▶ [What you are asked to do]:
Exact copies of the lines below, from the one with "1. Setup [Node JS](/nodejs)" up to and including the one with "Application of Python", are what this calls for; leave out pictures.

▶ [Data under study]:
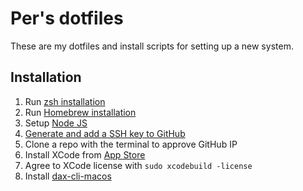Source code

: # Per's dotfiles
These are my dotfiles and install scripts for setting up a new system.

## Installation
1. Run [zsh installation](/zsh)
1. Run [Homebrew installation](/homebrew)
1. Setup [Node JS](/nodejs)
1. [Generate and add a SSH key to GitHub](https://docs.github.com/en/github/authenticating-to-github/connecting-to-github-with-ssh/generating-a-new-ssh-key-and-adding-it-to-the-ssh-agent)
1. Clone a repo with the terminal to approve GitHub IP
1. Install XCode from [App Store](https://apps.apple.com/us/app/xcode/id497799835?mt=12)
1. Agree to XCode license with `sudo xcodebuild -license`
1. Install [dax-cli-macos](https://github.com/bontouch/dax-cli-macos)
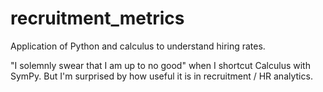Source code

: # recruitment_metrics
Application of Python and calculus to understand hiring rates.

"I solemnly swear that I am up to no good" when I shortcut Calculus with SymPy. But I'm surprised by how useful it is in recruitment / HR analytics.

▶ [Answer area]:
1. Setup [Node JS](/nodejs)
1. [Generate and add a SSH key to GitHub](https://docs.github.com/en/github/authenticating-to-github/connecting-to-github-with-ssh/generating-a-new-ssh-key-and-adding-it-to-the-ssh-agent)
1. Clone a repo with the terminal to approve GitHub IP
1. Install XCode from [App Store](https://apps.apple.com/us/app/xcode/id497799835?mt=12)
1. Agree to XCode license with `sudo xcodebuild -license`
1. Install [dax-cli-macos](https://github.com/bontouch/dax-cli-macos)
Source code

: # recruitment_metrics
Application of Python and calculus to understand hiring rates.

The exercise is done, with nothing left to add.